-- Opening Marker --

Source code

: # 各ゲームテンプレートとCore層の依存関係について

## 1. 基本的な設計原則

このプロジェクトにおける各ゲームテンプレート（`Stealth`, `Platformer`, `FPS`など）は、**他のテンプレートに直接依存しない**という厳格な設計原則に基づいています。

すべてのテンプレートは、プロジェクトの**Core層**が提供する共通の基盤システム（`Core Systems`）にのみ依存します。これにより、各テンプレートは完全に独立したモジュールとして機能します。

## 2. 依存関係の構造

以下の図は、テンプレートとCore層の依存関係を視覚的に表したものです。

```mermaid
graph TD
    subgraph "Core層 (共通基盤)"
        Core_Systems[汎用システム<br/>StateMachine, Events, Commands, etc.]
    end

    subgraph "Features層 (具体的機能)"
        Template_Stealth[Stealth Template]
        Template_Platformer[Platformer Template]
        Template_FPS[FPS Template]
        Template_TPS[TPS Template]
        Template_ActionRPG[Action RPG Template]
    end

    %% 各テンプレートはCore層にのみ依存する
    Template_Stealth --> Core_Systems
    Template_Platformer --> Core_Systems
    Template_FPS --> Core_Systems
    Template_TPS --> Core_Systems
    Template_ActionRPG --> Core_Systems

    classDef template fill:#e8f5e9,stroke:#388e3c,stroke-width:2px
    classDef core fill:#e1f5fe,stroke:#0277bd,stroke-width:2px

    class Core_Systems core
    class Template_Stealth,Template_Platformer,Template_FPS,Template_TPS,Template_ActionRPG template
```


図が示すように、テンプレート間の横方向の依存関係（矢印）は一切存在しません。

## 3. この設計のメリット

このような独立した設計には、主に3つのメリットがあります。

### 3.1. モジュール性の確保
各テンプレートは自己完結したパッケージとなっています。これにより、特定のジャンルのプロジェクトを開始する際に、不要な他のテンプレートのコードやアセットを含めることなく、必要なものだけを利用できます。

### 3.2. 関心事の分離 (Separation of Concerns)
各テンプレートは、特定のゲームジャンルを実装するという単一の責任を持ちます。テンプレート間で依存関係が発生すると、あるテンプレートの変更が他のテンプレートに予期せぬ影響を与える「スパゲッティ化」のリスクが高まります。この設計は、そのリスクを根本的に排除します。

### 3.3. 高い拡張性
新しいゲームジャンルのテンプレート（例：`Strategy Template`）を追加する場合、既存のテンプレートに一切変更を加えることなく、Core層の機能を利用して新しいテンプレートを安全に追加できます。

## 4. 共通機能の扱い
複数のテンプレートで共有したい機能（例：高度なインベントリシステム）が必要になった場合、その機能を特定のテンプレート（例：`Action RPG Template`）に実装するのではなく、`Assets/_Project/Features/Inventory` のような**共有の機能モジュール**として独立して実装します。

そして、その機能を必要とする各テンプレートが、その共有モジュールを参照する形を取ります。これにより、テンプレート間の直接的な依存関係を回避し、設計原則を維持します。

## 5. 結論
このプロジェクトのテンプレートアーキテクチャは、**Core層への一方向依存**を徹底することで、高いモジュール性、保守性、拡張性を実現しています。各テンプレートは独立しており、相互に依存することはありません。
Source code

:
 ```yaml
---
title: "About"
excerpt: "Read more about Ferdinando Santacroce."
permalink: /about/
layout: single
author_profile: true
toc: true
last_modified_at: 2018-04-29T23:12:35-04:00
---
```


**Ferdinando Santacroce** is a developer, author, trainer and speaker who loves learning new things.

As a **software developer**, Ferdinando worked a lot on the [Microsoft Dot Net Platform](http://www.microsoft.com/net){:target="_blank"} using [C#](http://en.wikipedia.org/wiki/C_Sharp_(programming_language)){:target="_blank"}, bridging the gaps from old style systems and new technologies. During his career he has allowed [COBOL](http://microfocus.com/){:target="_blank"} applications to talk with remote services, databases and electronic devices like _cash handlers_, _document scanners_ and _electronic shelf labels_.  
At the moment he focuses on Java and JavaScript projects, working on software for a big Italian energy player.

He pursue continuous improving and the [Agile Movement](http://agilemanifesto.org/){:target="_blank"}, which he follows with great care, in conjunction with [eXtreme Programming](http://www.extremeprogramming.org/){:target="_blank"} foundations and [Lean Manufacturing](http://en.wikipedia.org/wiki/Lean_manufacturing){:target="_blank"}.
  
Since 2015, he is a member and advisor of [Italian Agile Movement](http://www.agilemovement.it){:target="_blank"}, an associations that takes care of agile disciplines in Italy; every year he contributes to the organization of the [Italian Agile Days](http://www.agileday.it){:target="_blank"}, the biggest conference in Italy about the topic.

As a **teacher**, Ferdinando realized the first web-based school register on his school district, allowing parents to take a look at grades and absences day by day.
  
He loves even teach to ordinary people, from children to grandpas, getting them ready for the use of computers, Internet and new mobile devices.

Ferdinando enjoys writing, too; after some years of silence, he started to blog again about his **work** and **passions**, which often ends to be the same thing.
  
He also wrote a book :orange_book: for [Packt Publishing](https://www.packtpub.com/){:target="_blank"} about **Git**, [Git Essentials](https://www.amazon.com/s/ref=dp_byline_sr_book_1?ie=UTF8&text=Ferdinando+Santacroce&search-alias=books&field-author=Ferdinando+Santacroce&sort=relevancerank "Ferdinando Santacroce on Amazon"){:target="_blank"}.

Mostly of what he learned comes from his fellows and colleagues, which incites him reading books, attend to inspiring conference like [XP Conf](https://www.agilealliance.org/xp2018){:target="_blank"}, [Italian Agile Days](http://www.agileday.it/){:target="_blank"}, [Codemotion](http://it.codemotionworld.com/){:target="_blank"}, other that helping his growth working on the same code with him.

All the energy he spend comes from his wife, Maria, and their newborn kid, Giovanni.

-- Closing Marker --

DESCRIPTION OF THE TASK: Would you write out the whole listing word for word?

OUTPUT OF THE TASK:
Source code

: # 各ゲームテンプレートとCore層の依存関係について

## 1. 基本的な設計原則

このプロジェクトにおける各ゲームテンプレート（`Stealth`, `Platformer`, `FPS`など）は、**他のテンプレートに直接依存しない**という厳格な設計原則に基づいています。

すべてのテンプレートは、プロジェクトの**Core層**が提供する共通の基盤システム（`Core Systems`）にのみ依存します。これにより、各テンプレートは完全に独立したモジュールとして機能します。

## 2. 依存関係の構造

以下の図は、テンプレートとCore層の依存関係を視覚的に表したものです。

```mermaid
graph TD
    subgraph "Core層 (共通基盤)"
        Core_Systems[汎用システム<br/>StateMachine, Events, Commands, etc.]
    end

    subgraph "Features層 (具体的機能)"
        Template_Stealth[Stealth Template]
        Template_Platformer[Platformer Template]
        Template_FPS[FPS Template]
        Template_TPS[TPS Template]
        Template_ActionRPG[Action RPG Template]
    end

    %% 各テンプレートはCore層にのみ依存する
    Template_Stealth --> Core_Systems
    Template_Platformer --> Core_Systems
    Template_FPS --> Core_Systems
    Template_TPS --> Core_Systems
    Template_ActionRPG --> Core_Systems

    classDef template fill:#e8f5e9,stroke:#388e3c,stroke-width:2px
    classDef core fill:#e1f5fe,stroke:#0277bd,stroke-width:2px

    class Core_Systems core
    class Template_Stealth,Template_Platformer,Template_FPS,Template_TPS,Template_ActionRPG template
```


図が示すように、テンプレート間の横方向の依存関係（矢印）は一切存在しません。

## 3. この設計のメリット

このような独立した設計には、主に3つのメリットがあります。

### 3.1. モジュール性の確保
各テンプレートは自己完結したパッケージとなっています。これにより、特定のジャンルのプロジェクトを開始する際に、不要な他のテンプレートのコードやアセットを含めることなく、必要なものだけを利用できます。

### 3.2. 関心事の分離 (Separation of Concerns)
各テンプレートは、特定のゲームジャンルを実装するという単一の責任を持ちます。テンプレート間で依存関係が発生すると、あるテンプレートの変更が他のテンプレートに予期せぬ影響を与える「スパゲッティ化」のリスクが高まります。この設計は、そのリスクを根本的に排除します。

### 3.3. 高い拡張性
新しいゲームジャンルのテンプレート（例：`Strategy Template`）を追加する場合、既存のテンプレートに一切変更を加えることなく、Core層の機能を利用して新しいテンプレートを安全に追加できます。

## 4. 共通機能の扱い
複数のテンプレートで共有したい機能（例：高度なインベントリシステム）が必要になった場合、その機能を特定のテンプレート（例：`Action RPG Template`）に実装するのではなく、`Assets/_Project/Features/Inventory` のような**共有の機能モジュール**として独立して実装します。

そして、その機能を必要とする各テンプレートが、その共有モジュールを参照する形を取ります。これにより、テンプレート間の直接的な依存関係を回避し、設計原則を維持します。

## 5. 結論
このプロジェクトのテンプレートアーキテクチャは、**Core層への一方向依存**を徹底することで、高いモジュール性、保守性、拡張性を実現しています。各テンプレートは独立しており、相互に依存することはありません。
Source code

:
 ```yaml
---
title: "About"
excerpt: "Read more about Ferdinando Santacroce."
permalink: /about/
layout: single
author_profile: true
toc: true
last_modified_at: 2018-04-29T23:12:35-04:00
---
```


**Ferdinando Santacroce** is a developer, author, trainer and speaker who loves learning new things.

As a **software developer**, Ferdinando worked a lot on the [Microsoft Dot Net Platform](http://www.microsoft.com/net){:target="_blank"} using [C#](http://en.wikipedia.org/wiki/C_Sharp_(programming_language)){:target="_blank"}, bridging the gaps from old style systems and new technologies. During his career he has allowed [COBOL](http://microfocus.com/){:target="_blank"} applications to talk with remote services, databases and electronic devices like _cash handlers_, _document scanners_ and _electronic shelf labels_.  
At the moment he focuses on Java and JavaScript projects, working on software for a big Italian energy player.

He pursue continuous improving and the [Agile Movement](http://agilemanifesto.org/){:target="_blank"}, which he follows with great care, in conjunction with [eXtreme Programming](http://www.extremeprogramming.org/){:target="_blank"} foundations and [Lean Manufacturing](http://en.wikipedia.org/wiki/Lean_manufacturing){:target="_blank"}.
  
Since 2015, he is a member and advisor of [Italian Agile Movement](http://www.agilemovement.it){:target="_blank"}, an associations that takes care of agile disciplines in Italy; every year he contributes to the organization of the [Italian Agile Days](http://www.agileday.it){:target="_blank"}, the biggest conference in Italy about the topic.

As a **teacher**, Ferdinando realized the first web-based school register on his school district, allowing parents to take a look at grades and absences day by day.
  
He loves even teach to ordinary people, from children to grandpas, getting them ready for the use of computers, Internet and new mobile devices.

Ferdinando enjoys writing, too; after some years of silence, he started to blog again about his **work** and **passions**, which often ends to be the same thing.
  
He also wrote a book :orange_book: for [Packt Publishing](https://www.packtpub.com/){:target="_blank"} about **Git**, [Git Essentials](https://www.amazon.com/s/ref=dp_byline_sr_book_1?ie=UTF8&text=Ferdinando+Santacroce&search-alias=books&field-author=Ferdinando+Santacroce&sort=relevancerank "Ferdinando Santacroce on Amazon"){:target="_blank"}.

Mostly of what he learned comes from his fellows and colleagues, which incites him reading books, attend to inspiring conference like [XP Conf](https://www.agilealliance.org/xp2018){:target="_blank"}, [Italian Agile Days](http://www.agileday.it/){:target="_blank"}, [Codemotion](http://it.codemotionworld.com/){:target="_blank"}, other that helping his growth working on the same code with him.

All the energy he spend comes from his wife, Maria, and their newborn kid, Giovanni.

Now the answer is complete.